## [WHAT THE TASK REQUIRES]
Provide only the number of lines below that contain the word "Richness".

---------- DATA TO EXAMINE ----------

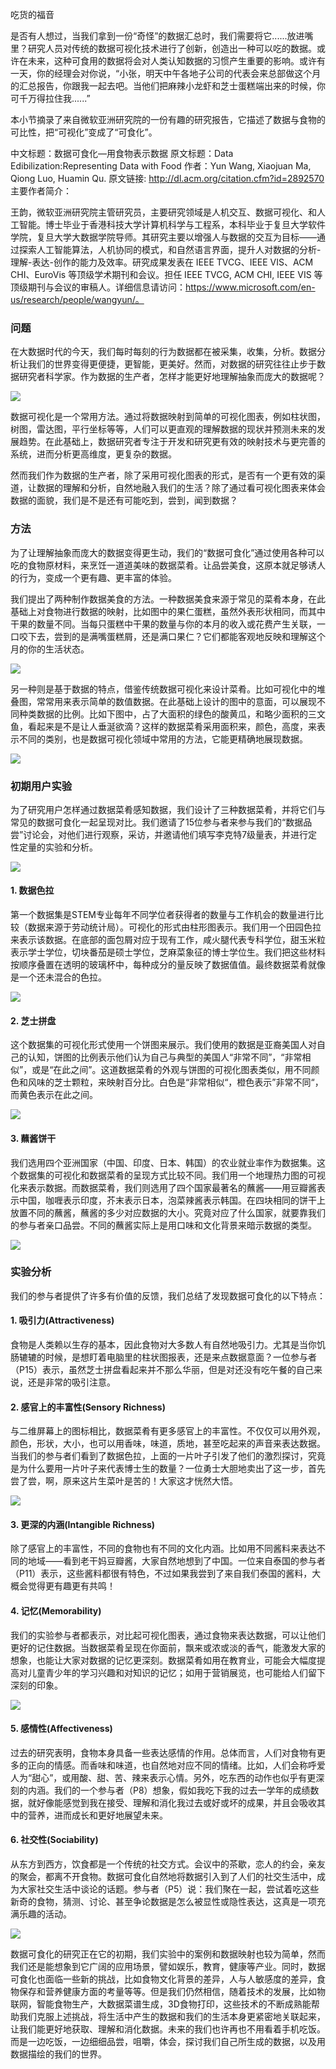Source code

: 
吃货的福音

是否有人想过，当我们拿到一份“奇怪”的数据汇总时，我们需要将它......放进嘴里？研究人员对传统的数据可视化技术进行了创新，创造出一种可以吃的数据。或许在未来，这种可食用的数据将会对人类认知数据的习惯产生重要的影响。或许有一天，你的经理会对你说，“小张，明天中午各地子公司的代表会来总部做这个月的汇总报告，你跟我一起去吧。当他们把麻辣小龙虾和芝士蛋糕端出来的时候，你可千万得拉住我......”

本小节摘录了来自微软亚洲研究院的一份有趣的研究报告，它描述了数据与食物的可比性，把“可视化”变成了“可食化”。

中文标题：数据可食化—用食物表示数据
原文标题：Data Edibilization:Representing Data with Food
作者：Yun Wang, Xiaojuan Ma, Qiong Luo, Huamin Qu.
原文链接: http://dl.acm.org/citation.cfm?id=2892570
主要作者简介：

王韵，微软亚洲研究院主管研究员，主要研究领域是人机交互、数据可视化、和人工智能。博士毕业于香港科技大学计算机科学与工程系，本科毕业于复旦大学软件学院，复旦大学大数据学院导师。其研究主要以增强人与数据的交互为目标——通过探索人工智能算法，人机协同的模式，和自然语言界面，提升人对数据的分析-理解-表达-创作的能力及效率。研究成果发表在 IEEE TVCG、IEEE VIS、ACM CHI、EuroVis 等顶级学术期刊和会议。担任 IEEE TVCG, ACM CHI, IEEE VIS 等顶级期刊与会议的审稿人。详细信息请访问：https://www.microsoft.com/en-us/research/people/wangyun/。

### 问题

在大数据时代的今天，我们每时每刻的行为数据都在被采集，收集，分析。数据分析让我们的世界变得更便捷，更智能，更美好。然而，对数据的研究往往止步于数据研究者科学家。作为数据的生产者，怎样才能更好地理解抽象而庞大的数据呢？

<img src="img/food1.jpg"/>

数据可视化是一个常用方法。通过将数据映射到简单的可视化图表，例如柱状图，树图，雷达图，平行坐标等等，人们可以更直观的理解数据的现状并预测未来的发展趋势。在此基础上，数据研究者专注于开发和研究更有效的映射技术与更完善的系统，进而分析更高维度，更复杂的数据。

然而我们作为数据的生产者，除了采用可视化图表的形式，是否有一个更有效的渠道，让数据的理解和分析，自然地融入我们的生活？除了通过看可视化图表来体会数据的面貌，我们是不是还有可能吃到，尝到，闻到数据？

### 方法

为了让理解抽象而庞大的数据变得更生动，我们的“数据可食化”通过使用各种可以吃的食物原材料，来烹饪一道道美味的数据菜肴。让品尝美食，这原本就足够诱人的行为，变成一个更有趣、更丰富的体验。


我们提出了两种制作数据美食的方法。一种数据美食来源于常见的菜肴本身，在此基础上对食物进行数据的映射，比如图中的果仁蛋糕，虽然外表形状相同，而其中干果的数量不同。当每只蛋糕中干果的数量与你的本月的收入或花费产生关联，一口咬下去，尝到的是满嘴蛋糕屑，还是满口果仁？它们都能客观地反映和理解这个月的你的生活状态。

<img src="img/food2.jpg"/>




另一种则是基于数据的特点，借鉴传统数据可视化来设计菜肴。比如可视化中的堆叠图，常常用来表示简单的数值数据。在此基础上设计的图中的意面，可以展现不同种类数据的比例。比如下图中，占了大面积的绿色的酸黄瓜，和略少面积的三文鱼，看起来是不是让人垂涎欲滴？这样的数据菜肴采用面积来，颜色，高度，来表示不同的类别，也是数据可视化领域中常用的方法，它能更精确地展现数据。

<img src="img/food3.jpg"/>




### 初期用户实验



为了研究用户怎样通过数据菜肴感知数据，我们设计了三种数据菜肴，并将它们与常见的数据可食化一起呈现对比。我们邀请了15位参与者来参与我们的“数据品尝”讨论会，对他们进行观察，采访，并邀请他们填写李克特7级量表，并进行定性定量的实验和分析。


<img src="img/food4.jpg"/>



#### 1. 数据色拉



第一个数据集是STEM专业每年不同学位者获得者的数量与工作机会的数量进行比较（数据来源于劳动统计局）。可视化的形式由柱形图表示。我们用一个田园色拉来表示该数据。在底部的面包屑对应于现有工作，咸火腿代表专科学位，甜玉米粒表示学士学位，切块番茄是硕士学位，芝麻菜象征的博士学位生。我们把这些材料按顺序叠置在透明的玻璃杯中，每种成分的量反映了数据值值。最终数据菜肴就像是一个还未混合的色拉。



<img src="img/food5.jpg"/>


#### 2. 芝士拼盘


这个数据集的可视化形式使用一个饼图来展示。我们使用的数据是亚裔美国人对自己的认知，饼图的比例表示他们认为自己与典型的美国人“非常不同”，“非常相似”，或是“在此之间”。这道数据菜肴的外观与饼图的可视化图表类似，用不同颜色和风味的芝士颗粒，来映射百分比。白色是“非常相似“，橙色表示”非常不同“，而黄色表示在此之间。 

<img src="img/food6.jpg"/>



#### 3. 蘸酱饼干



我们选用四个亚洲国家（中国、印度、日本、韩国）的农业就业率作为数据集。这个数据集的可视化和数据菜肴的呈现方式比较不同。我们用一个地理热力图的可视化来表示数据。而数据菜肴，我们则选用了四个国家最著名的蘸酱——用豆瓣酱表示中国，咖喱表示印度，芥末表示日本，泡菜辣酱表示韩国。在四块相同的饼干上放置不同的蘸酱，蘸酱的多少对应数据的大小。究竟对应了什么国家，就要靠我们的参与者亲口品尝。不同的蘸酱实际上是用口味和文化背景来暗示数据的类型。

<img src="img/food7.jpg"/>


### 实验分析



我们的参与者提供了许多有价值的反馈，我们总结了发现数据可食化的以下特点：



#### 1. 吸引力(Attractiveness)

食物是人类赖以生存的基本，因此食物对大多数人有自然地吸引力。尤其是当你饥肠辘辘的时候，是想盯着电脑里的柱状图报表，还是来点数据意面？一位参与者（P15）表示，虽然芝士拼盘看起来并不那么华丽，但是对还没有吃午餐的自己来说，还是非常的吸引注意。

#### 2. 感官上的丰富性(Sensory Richness)

与二维屏幕上的图标相比，数据菜肴有更多感官上的丰富性。不仅仅可以用外观，颜色，形状，大小，也可以用香味，味道，质地，甚至吃起来的声音来表达数据。当我们的参与者们看到了数据色拉，上面的一片叶子引发了他们的激烈探讨，究竟是为什么要用一片叶子来代表博士生的数量？一位勇士大胆地卖出了这一步，首先尝了尝，啊，原来这片生菜叶是苦的！大家这才恍然大悟。


<img src="img/food8.jpg"/>


#### 3. 更深的内涵(Intangible Richness)

除了感官上的丰富性，不同的食物也有不同的文化内涵。比如用不同酱料来表达不同的地域——看到老干妈豆瓣酱，大家自然地想到了中国。一位来自泰国的参与者（P11）表示，这些酱料都很有特色，不过如果我尝到了来自我们泰国的酱料，大概会觉得更有趣更有共鸣！


#### 4. 记忆(Memorability)

我们的实验参与者都表示，对比起可视化图表，通过食物来表达数据，可以让他们更好的记住数据。当数据菜肴呈现在你面前，飘来或浓或淡的香气，能激发大家的想象，也能让大家对数据的记忆更深刻。数据菜肴如用在教育业，可能会大幅度提高对儿童青少年的学习兴趣和对知识的记忆；如用于营销展览，也可能给人们留下深刻的印象。


<img src="img/food9.jpg"/>

#### 5. 感情性(Affectiveness)

过去的研究表明，食物本身具备一些表达感情的作用。总体而言，人们对食物有更多的正向的情感。而香味和味道，也自然地对应不同的情绪。比如，人们会称呼爱人为“甜心”，或用酸、甜、苦、辣来表示心情。另外，吃东西的动作也似乎有更深刻的内涵。我们的一个参与者（P8）想象，假如我吃下我的过去一学年的成绩数据，就好像能感觉到我在接受、理解和消化我过去或好或坏的成果，并且会吸收其中的营养，进而成长和更好地展望未来。

#### 6. 社交性(Sociability)

从东方到西方，饮食都是一个传统的社交方式。会议中的茶歇，恋人的约会，亲友的聚会，都离不开食物。数据可食化自然地将数据引入到了人们的社交生活中，成为大家社交生活中谈论的话题。参与者（P5）说：我们聚在一起，尝试着吃这些新奇的食物，猜测、讨论、甚至争论数据是怎么被显性或隐性表达，这真是一项充满乐趣的活动。

<img src="img/food10.jpg"/>

数据可食化的研究正在它的初期，我们实验中的案例和数据映射也较为简单，然而我们还是能想象到它广阔的应用场景，譬如娱乐，教育，健康等产业。同时，数据可食化也面临一些新的挑战，比如食物文化背景的差异，人与人敏感度的差异，食物保存和营养健康方面的考量等等。但是我们仍然相信，随着技术的发展，比如物联网，智能食物生产，大数据菜谱生成，3D食物打印，这些技术的不断成熟能帮助我们克服上述挑战，将生活中产生的数据和我们的生活本身更紧密地关联起来，让我们能更好地获取、理解和消化数据。未来的我们也许再也不用看着手机吃饭。而是一边吃饭，一边细细品尝，咀嚼，体会，探讨我们自己所生成的数据，以及用数据描绘的我们的世界。
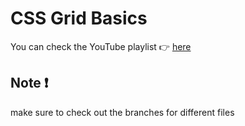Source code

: # CSS Grid Basics

You can check the YouTube playlist 👉 [here](https://www.youtube.com/playlist?list=PLQ458rlhpsUQewvD-N25L2J-xATtqiVd0)

## Note ❗
make sure to check out the branches for different files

----------

## [ANSWER BOX]
2